[PATCH] mm, page_vma_mapped: Fix pointer arithmetics in check_pte()

From: Kirill A. Shutemov
Date: Thu Jan 18 2018 - 10:24:07 EST


Tetsuo reported random crashes under memory pressure on 32-bit x86
system and tracked down to change that introduced
page_vma_mapped_walk().

The root cause of the issue is the faulty pointer math in check_pte().
As ->pte may point to an arbitrary page we have to check that they are
belong to the section before doing math. Otherwise it may lead to weird
results.

It wasn't noticed until now as mem_map[] is virtually contiguous on flatmem or
vmemmap sparsemem. Pointer arithmetic just works against all 'struct page'
pointers. But with classic sparsemem, it doesn't.

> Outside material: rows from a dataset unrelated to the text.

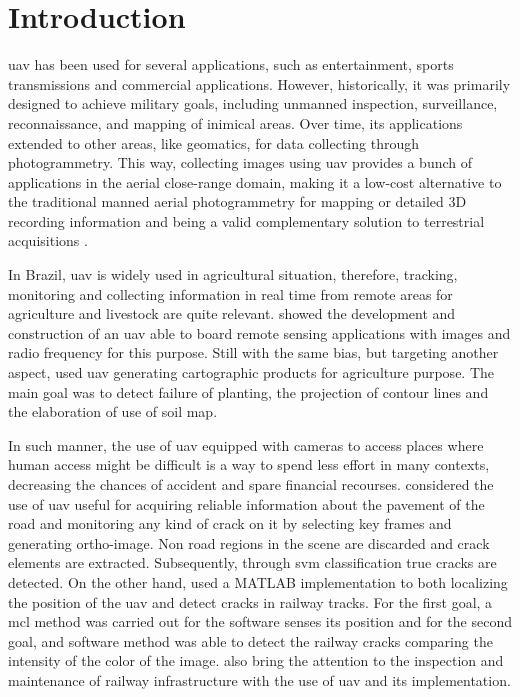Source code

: \chapter[Introduction]{Introduction}\label{cha:intro}

\gls*{uav} has been used for several applications, such as entertainment, sports transmissions and commercial applications.
However, historically, it was primarily designed to achieve military goals, including unmanned inspection, surveillance, reconnaissance, and mapping of inimical areas.
Over time, its applications extended to other areas, like geomatics, for data collecting through photogrammetry. 
This way, collecting images using \gls*{uav} provides a bunch of applications in the aerial close-range domain, making it a low-cost alternative to the traditional manned aerial photogrammetry for mapping or detailed 3D recording information and being a valid complementary solution to terrestrial acquisitions \citep{nex2014uav}.

In Brazil, \gls*{uav} is widely used in agricultural situation, therefore, tracking, monitoring and collecting information in real time from remote areas for agriculture and livestock are quite relevant. 
\citet{abade2016construccao} showed the development and construction of an \gls*{uav} able to board remote sensing applications with images and radio frequency for this purpose. 
Still with the same bias, but targeting another aspect, \citet{otake2017produtos} used \gls*{uav} generating cartographic products for agriculture purpose. 
The main goal was to detect failure of planting, the projection of contour lines and the elaboration of use of soil map.

In such manner, the use of \gls*{uav} equipped with cameras to access places where human access might be difficult is a way to spend less effort in many contexts, decreasing the chances of accident and spare financial recourses.
\citet{dadrasjavan2019automatic} considered the use of \gls*{uav} useful for acquiring reliable information about the pavement of the road and monitoring any kind of crack on it by selecting key frames and generating ortho-image.
Non road regions in the scene are discarded and crack elements are extracted.
Subsequently, through \gls*{svm} classification true cracks are detected. 
On the other hand, \citet{sushant2017localization} used a MATLAB\textsuperscript{\textregistered} implementation to both localizing the position of the \gls*{uav} and detect cracks in railway tracks. For the first goal, a \gls*{mcl} method was carried out for the software senses its position and for the second goal, and software method was able to detect the railway cracks comparing the intensity of the color of the image. \citet{lesiak2020inspection} also bring the attention to the inspection and
maintenance of railway infrastructure with the use of \gls*{uav} and its implementation.





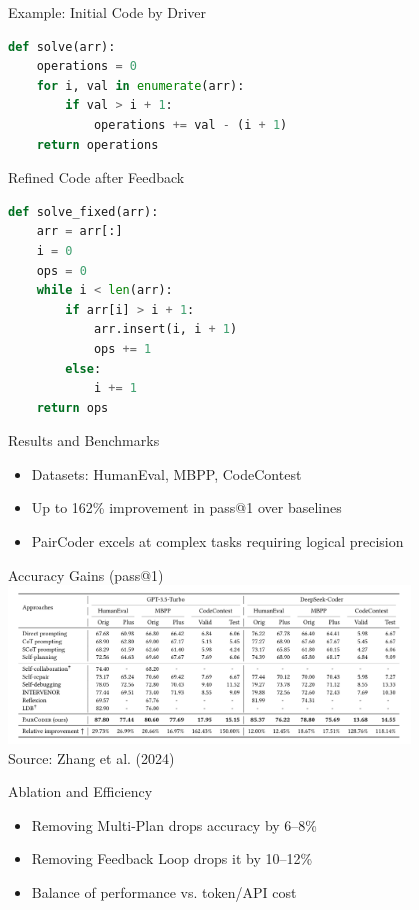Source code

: \documentclass{beamer}
\begin{document}
\begin{frame}[fragile]{Example: Initial Code by Driver}
\begin{lstlisting}[language=Python,caption=Driver's original code output]
def solve(arr):
    operations = 0
    for i, val in enumerate(arr):
        if val > i + 1:
            operations += val - (i + 1)
    return operations
\end{lstlisting}
\end{frame}

\begin{frame}[fragile]{Refined Code after Feedback}
\begin{lstlisting}[language=Python,caption=Code after Navigator refinement]
def solve_fixed(arr):
    arr = arr[:]
    i = 0
    ops = 0
    while i < len(arr):
        if arr[i] > i + 1:
            arr.insert(i, i + 1)
            ops += 1
        else:
            i += 1
    return ops
\end{lstlisting}
\end{frame}

\begin{frame}{Results and Benchmarks}
\begin{itemize}
  \item Datasets: HumanEval, MBPP, CodeContest
  \item Up to 162\% improvement in pass@1 over baselines
  \item PairCoder excels at complex tasks requiring logical precision
\end{itemize}
\end{frame}

\begin{frame}{Accuracy Gains (pass@1)}
\centering
\includegraphics[width=0.8\textwidth]{paircoder-results.png} \\[0.5em]
\small Source: Zhang et al. (2024)
\end{frame}

\begin{frame}{Ablation and Efficiency}
\begin{itemize}
  \item Removing Multi-Plan drops accuracy by 6--8\%
  \item Removing Feedback Loop drops it by 10--12\%
  \item Balance of performance vs. token/API cost
\end{itemize}
\end{frame}
\end{document}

Let's restructure code a bit and add necessary check.

Signed-off-by: Kirill A. Shutemov <kirill.shutemov@xxxxxxxxxxxxxxx>
Reported-by: Tetsuo Handa <penguin-kernel@xxxxxxxxxxxxxxxxxxx>
Fixes: ace71a19cec5 ("mm: introduce page_vma_mapped_walk()")
Cc: stable@xxxxxxxxxxxxxxx
---
mm/page_vma_mapped.c | 66 +++++++++++++++++++++++++++++++++++-----------------
1 file changed, 45 insertions(+), 21 deletions(-)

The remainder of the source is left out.